Tarihi 14 Şubat 2018

14 şubat ayrılığı

Aranızda sevgilisiyle güzel bir gün geçiren hatta bu özel gün dolayısıyla ayrılan bile olmuştur.
- Necmi, akşam oldu senden hala bir ses yok.
- Ne oldu aşkım?
- Bugün ne?
- Cuma.
- Tarih ne?
- 14.02.2018.
- 02 hangi ay?
- Şubaaat.
- Peki tarih olarak ayın kaçındayız?
-14'üüü?
- Yani birleştir.
-14 Şubat.
- Afferin, 14 Şubat neee günü hayatım?
- Afyon'un düşman işgalinden kurtuluşu.
- Ya saçmalama Necmi? Dünyada ne günü.
- Ne günü? Dünyanın düşman işgalinden kurtuluşu mu?
- Necmi saçmalama?
- Ne hayatım, biliyorum konuyu nereye getirdiğini, direniyorum.
- Nereye getiriyormuşum?
- 14 Şubat Aziz Valentine günü.
Ben elin gavurunun gününü niye kutlayayım?
- Ne Aziz Valentine'si ya aşkım?
Sevgililer Günü.
- Tamam Aziz Valentine ölmüş.
Elin papazı, onu mu kutluycaz.
Ben Elhamdülillah Müslümanım.
- Ya aşkım, ne alakası var dinle bu işin.
- Tamam alakası yok. 15 Şubat sevgili olmayacak mıyız?
- Bu gidişle olmayacağız.
- 13 Şubat'ta sevgili değil miydik?
- Ya canım benim, insan bir çiçek gönderir.
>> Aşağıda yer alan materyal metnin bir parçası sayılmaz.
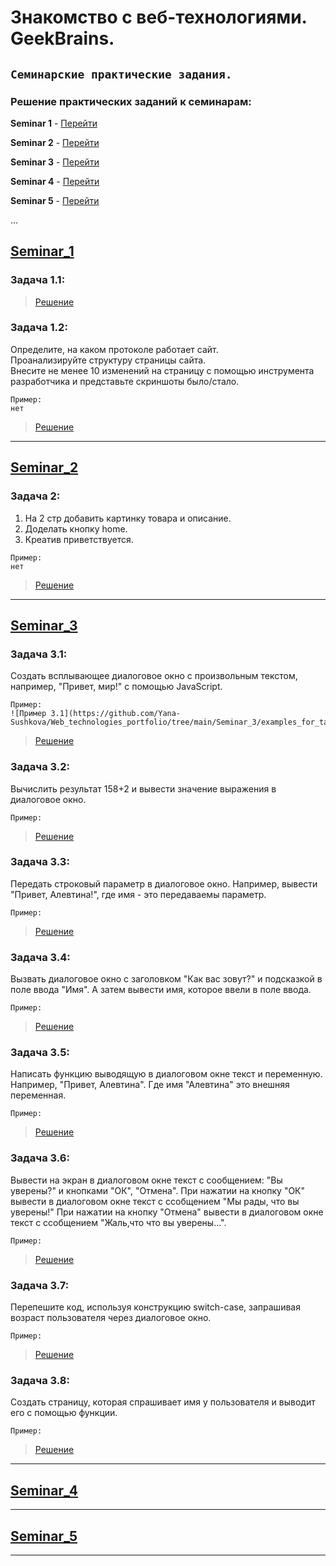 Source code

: # **Знакомство с веб-технологиями. GeekBrains.** 

## `Семинарские практические задания.`

### Решение практических заданий к семинарам:

**Seminar 1** - [Перейти](https://github.com/Yana-Sushkova/Web_technologies_portfolio/blob/main/README.md#Seminar_1 "Перейти к семинару 1")

**Seminar 2** - [Перейти](https://github.com/Yana-Sushkova/Web_technologies_portfolio/blob/main/README.md#Seminar_2 "Перейти к семинару 2")

**Seminar 3** - [Перейти](https://github.com/Yana-Sushkova/Web_technologies_portfolio/blob/main/README.md#Seminar_3 "Перейти к семинару 3")

**Seminar 4** - [Перейти](https://github.com/Yana-Sushkova/Web_technologies_portfolio/blob/main/README.md#Seminar_4 "Перейти к семинару 4")

**Seminar 5** - [Перейти](https://github.com/Yana-Sushkova/Web_technologies_portfolio/blob/main/README.md#Seminar_5 "Перейти к семинару 5")

...

## [Seminar_1](https://github.com/Yana-Sushkova/Web_technologies_portfolio/tree/main/Seminar_1 "Задачи к Семинару 1")

### Задача 1.1: 

>[Решение](https://github.com/Yana-Sushkova/Web_technologies_portfolio/blob/main/Seminar_1/Task_01_1 "Решение задачи 1.1")

### Задача 1.2:
Определите, на каком протоколе работает сайт.  
Проанализируйте структуру страницы сайта.  
Внесите не менее 10 изменений на страницу с помощью инструмента разработчика и представьте скриншоты было/стало.  
```
Пример:
нет
```
>[Решение](https://github.com/Yana-Sushkova/Web_technologies_portfolio/blob/main/Seminar_1/Task_01_2 "Решение задачи 1.2")

***

## [Seminar_2](https://github.com/Yana-Sushkova/Web_technologies_portfolio/tree/main/Seminar_2 "Задачи к Семинару 2")

### Задача 2:
1. На 2 стр добавить картинку товара и описание.
2. Доделать кнопку home.
3. Креатив приветствуется.
```
Пример:
нет
```
>[Решение](https://github.com/Yana-Sushkova/Web_technologies_portfolio/blob/main/Seminar_2/Task_02 "Решение задачи 3")

***

## [Seminar_3](https://github.com/Yana-Sushkova/Web_technologies_portfolio/tree/main/Seminar_3 "Задачи к Семинару 3")

### Задача 3.1:
Cоздать всплывающее диалоговое окно с произвольным текстом,
например, "Привет, мир!" с помощью JavaScript.  
```
Пример:
![Пример 3.1](https://github.com/Yana-Sushkova/Web_technologies_portfolio/tree/main/Seminar_3/examples_for_tasks/task_1.png) 
```
>[Решение](https://github.com/Yana-Sushkova/Web_technologies_portfolio/blob/main/Seminar_3/Task_03_1/index.html "Решение задачи 3.1")

### Задача 3.2:
Вычислить результат 158+2 и вывести значение выражения в диалоговое окно.  
```
Пример:

```
>[Решение](https://github.com/Yana-Sushkova/Web_technologies_portfolio/blob/main/Seminar_3/Task_03_2/index.html "Решение задачи 3.2")

### Задача 3.3:
Передать строковый параметр в диалоговое окно.
Например, вывести "Привет, Алевтина!", где имя - это передаваемы параметр.  
```
Пример:

```
>[Решение](https://github.com/Yana-Sushkova/Web_technologies_portfolio/blob/main/Seminar_3/Task_03_3/index.html "Решение задачи 3.3")

### Задача 3.4:
Вызвать диалоговое окно с заголовком "Как вас зовут?"
и подсказкой в поле ввода "Имя".
А затем вывести имя, которое ввели в поле ввода.
```
Пример:

```
>[Решение](https://github.com/Yana-Sushkova/Web_technologies_portfolio/blob/main/Seminar_3/Task_03_4/index.html "Решение задачи 3.4")

### Задача 3.5:
Написать функцию выводящую в диалоговом окне текст и переменную.
Например, "Привет, Алевтина".
Где имя "Алевтина" это внешняя переменная.
```
Пример:

```
>[Решение](https://github.com/Yana-Sushkova/Web_technologies_portfolio/blob/main/Seminar_3/Task_03_5/index.html "Решение задачи 3.5")

### Задача 3.6:
Вывести на экран в диалоговом окне текст с сообщением:
"Вы уверены?" и кнопками "ОК", "Отмена".
При нажатии на кнопку "ОК" вывести в диалоговом окне текст
с ссобщением "Мы рады, что вы уверены!"
При нажатии на кнопку "Отмена" вывести в диалоговом окне текст
с ссобщением "Жаль,что что вы уверены...".
```
Пример:

```
>[Решение](https://github.com/Yana-Sushkova/Web_technologies_portfolio/blob/main/Seminar_3/Task_03_6/index.html "Решение задачи 3.6")

### Задача 3.7:
Перепешите код, используя конструкцию switch-case,
запрашивая возраст пользователя через диалоговое окно.
```
Пример:

```
>[Решение](https://github.com/Yana-Sushkova/Web_technologies_portfolio/blob/main/Seminar_3/Task_03_7/index.html "Решение задачи 3.7")

### Задача 3.8:
Создать страницу, которая спрашивает имя у пользователя
и выводит его с помощью функции.
```
Пример:

```
>[Решение](https://github.com/Yana-Sushkova/Web_technologies_portfolio/blob/main/Seminar_3/Task_03_8/index.html "Решение задачи 3.8")

***

## [Seminar_4](https://github.com/Yana-Sushkova/Web_technologies_portfolio/tree/main/Seminar_4  "Задачи к Семинару 4")

***

## [Seminar_5](https://github.com/Yana-Sushkova/Web_technologies_portfolio/tree/main/Seminar_5  "Задачи к Семинару 5")

***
Bir yemek yeriz.
Küçük bir hediye...
- Küçük bir hediye. Al muck muck, içimden sevgi dolu bir hediye.
- Necmi saçmalıyorsun? - Aşkım ben bu işlerin kapitalist sistemin bir oyunu olarak görüyorum.
Tamamen ticari bir gün. Bir gül oluyor 50 TL.
- Tamam olsun, kutlasan olmaz mı?
Benim için değmez mi?
- Değer değmesine de. Niye özellikle bugün. Haftaya yollasam.
- Ama Necmi, ofiste bütün kızların önünde çiçek duruyor benim önüm boş ya.
- Ben onların var yaa...
- Kimlerin, kızların mı?
- Hayır onlara çiçek alan sevgililerin.
- Adam adam onlar.
- Ben madam mıyım ne demek istiyorsun.
- Sen öküzsün.
- Tabii ben öküzüm değil mi?
Ot isteyen sensin ama?
- Ne otu?
- Çiçeği bizim köyde inekler yiyor.
- İnek dedin bana yani?
- Sen de öküz dedin.
- Tamam Necmi 15 Şubat'ta sana hayatında başırılar dilerim.
- Şimdi ne oldu ya? Alooo aloo kapattı ya. Allah Allah ne dedim ben ya. Anlıyamıyorum bu kadınları.

KAZA
Temel'in kullandığı kamyonun freni patlar.
Yokuştan inmeye henüz başlamış olan Temel'in bir şeyler yapması için fazla zamanı yoktur.
Temel sağına bakar kumda oynayan bir çocuk, soluna bakar pazar yeri.
Kararını verir ve direksiyonu tek kişi olduğu düşüncesiyle sağa çocuğa kırar.
Tüm radyo ve televizyonlar yayınlarına ara vererek duyururlar haberi; yokuş aşağı inerken freni patlayan kamyonun pazar yerine dalması sonucu yüz kişi ölmüş, yüz elli kişi yaralanmıştır...
Röportaja giden gazeteci Temel'e olayın nasıl gerçekleştiğini sorar.
Temel'in cevabı kısadır; - Her şey çocuğun korkup pazar yerine kaçmasıyla başladı...

​ALKIŞLIYORUM
Toplantı geç bitince yemeği yetiştiremeyeceğimden marketten barbunya pilaki alıp sofraya koydum. Küçük hanım yemeği evirip çevirip gönülsüzce yerken kuzeni aradı ve ne yaptığını sordu.
Bizimki beni yerin dibine sokacak cevabı verdi: "Anne eli değmemiş, evde pişmemiş, üstünde dumanı tütmeyen yılların yorgunluğu üstüne çökmüş bir yemek yiyorum."